» **Instructions to follow**
Search the material below for the string "Multi" and list each line that holds it.

*** Block opens ***

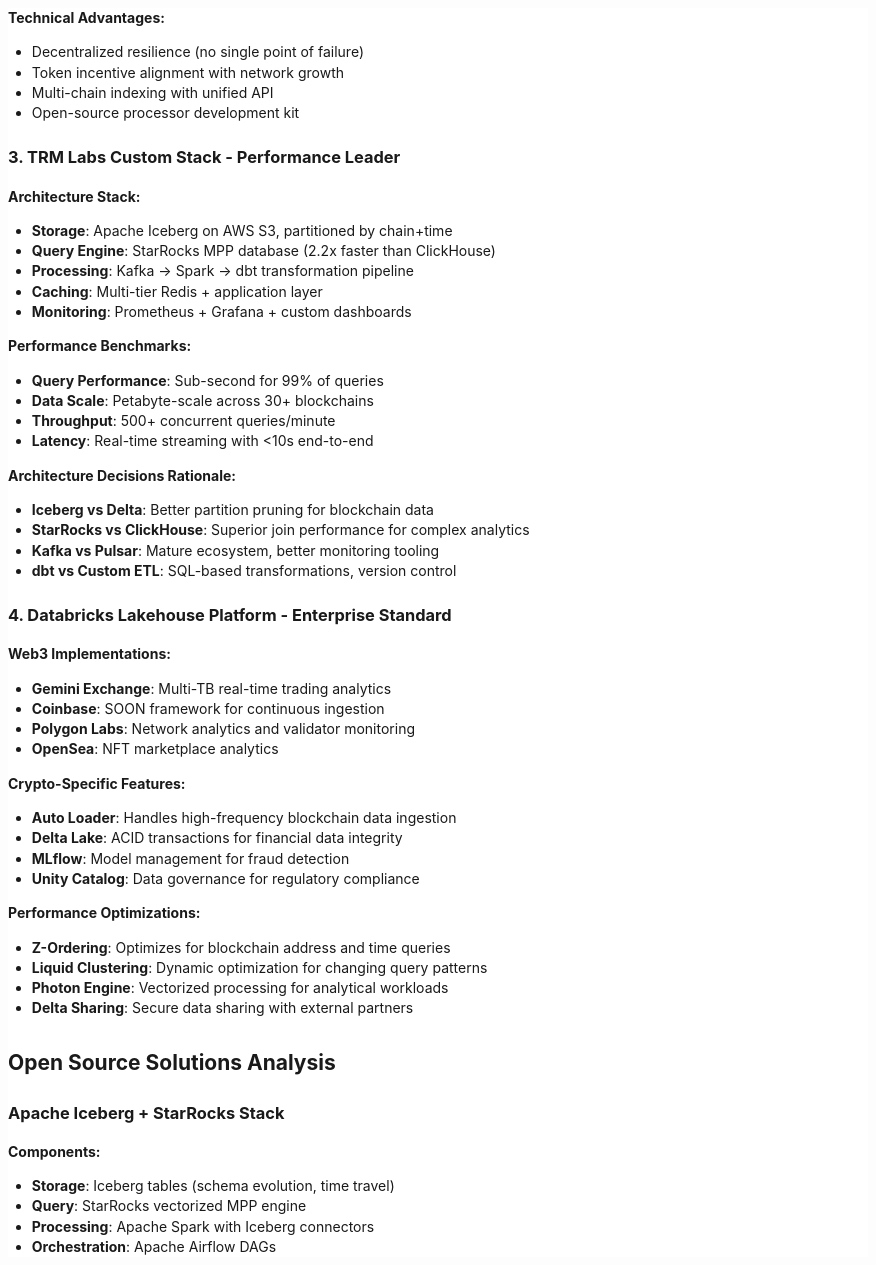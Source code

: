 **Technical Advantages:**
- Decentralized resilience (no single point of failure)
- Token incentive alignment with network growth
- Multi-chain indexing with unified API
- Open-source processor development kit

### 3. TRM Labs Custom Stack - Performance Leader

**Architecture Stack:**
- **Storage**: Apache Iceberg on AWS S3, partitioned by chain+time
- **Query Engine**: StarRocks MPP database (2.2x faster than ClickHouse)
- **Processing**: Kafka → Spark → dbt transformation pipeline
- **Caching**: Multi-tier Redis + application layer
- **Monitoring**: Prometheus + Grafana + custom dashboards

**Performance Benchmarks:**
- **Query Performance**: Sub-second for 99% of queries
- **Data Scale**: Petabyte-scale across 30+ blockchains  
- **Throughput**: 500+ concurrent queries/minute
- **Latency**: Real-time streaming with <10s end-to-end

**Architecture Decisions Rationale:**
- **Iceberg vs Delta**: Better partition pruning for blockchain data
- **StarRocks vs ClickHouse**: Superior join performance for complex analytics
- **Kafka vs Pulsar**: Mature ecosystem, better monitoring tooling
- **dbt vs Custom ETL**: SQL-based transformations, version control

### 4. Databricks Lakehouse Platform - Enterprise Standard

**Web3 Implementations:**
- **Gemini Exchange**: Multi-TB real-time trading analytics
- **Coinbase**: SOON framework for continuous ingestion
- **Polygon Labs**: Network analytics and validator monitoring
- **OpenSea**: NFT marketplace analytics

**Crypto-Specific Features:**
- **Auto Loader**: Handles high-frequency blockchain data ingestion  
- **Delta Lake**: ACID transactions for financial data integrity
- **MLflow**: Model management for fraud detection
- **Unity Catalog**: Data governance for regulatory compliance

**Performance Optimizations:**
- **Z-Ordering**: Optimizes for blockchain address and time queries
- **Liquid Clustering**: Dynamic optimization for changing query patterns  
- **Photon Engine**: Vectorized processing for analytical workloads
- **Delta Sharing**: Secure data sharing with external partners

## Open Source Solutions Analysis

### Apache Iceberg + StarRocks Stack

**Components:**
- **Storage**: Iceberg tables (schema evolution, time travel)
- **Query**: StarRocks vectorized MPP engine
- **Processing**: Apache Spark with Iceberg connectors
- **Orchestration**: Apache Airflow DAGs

*** Block closes ***
*** Block opens ***

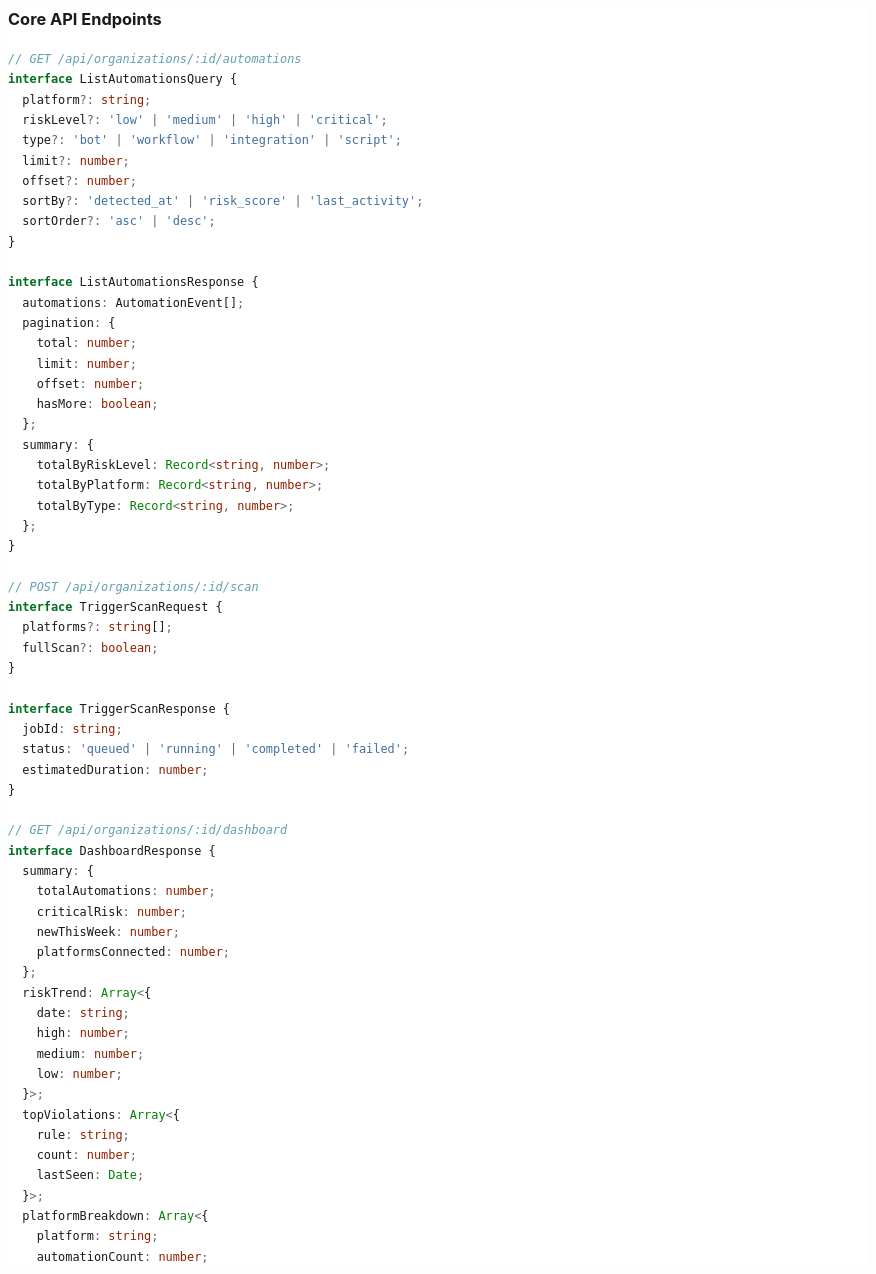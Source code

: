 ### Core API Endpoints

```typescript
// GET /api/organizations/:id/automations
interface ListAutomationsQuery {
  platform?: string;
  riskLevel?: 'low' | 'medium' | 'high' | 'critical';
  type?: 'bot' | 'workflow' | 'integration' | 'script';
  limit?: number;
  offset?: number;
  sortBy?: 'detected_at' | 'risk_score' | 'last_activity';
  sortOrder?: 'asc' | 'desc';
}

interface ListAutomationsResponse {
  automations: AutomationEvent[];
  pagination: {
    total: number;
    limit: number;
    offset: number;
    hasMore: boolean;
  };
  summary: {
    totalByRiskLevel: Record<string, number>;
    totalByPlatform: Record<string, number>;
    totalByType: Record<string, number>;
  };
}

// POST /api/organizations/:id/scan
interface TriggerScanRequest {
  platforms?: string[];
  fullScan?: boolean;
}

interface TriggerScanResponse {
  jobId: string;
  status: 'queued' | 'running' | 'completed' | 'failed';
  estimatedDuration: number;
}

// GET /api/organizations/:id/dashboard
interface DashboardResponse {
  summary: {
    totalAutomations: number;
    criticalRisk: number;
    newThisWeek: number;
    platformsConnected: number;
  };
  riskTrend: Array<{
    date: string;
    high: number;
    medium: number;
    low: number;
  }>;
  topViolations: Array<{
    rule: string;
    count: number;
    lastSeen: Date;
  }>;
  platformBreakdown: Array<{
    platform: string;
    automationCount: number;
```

*** Block closes ***

» **Expected output**
- Multi-chain indexing with unified API
- **Caching**: Multi-tier Redis + application layer
- **Gemini Exchange**: Multi-TB real-time trading analytics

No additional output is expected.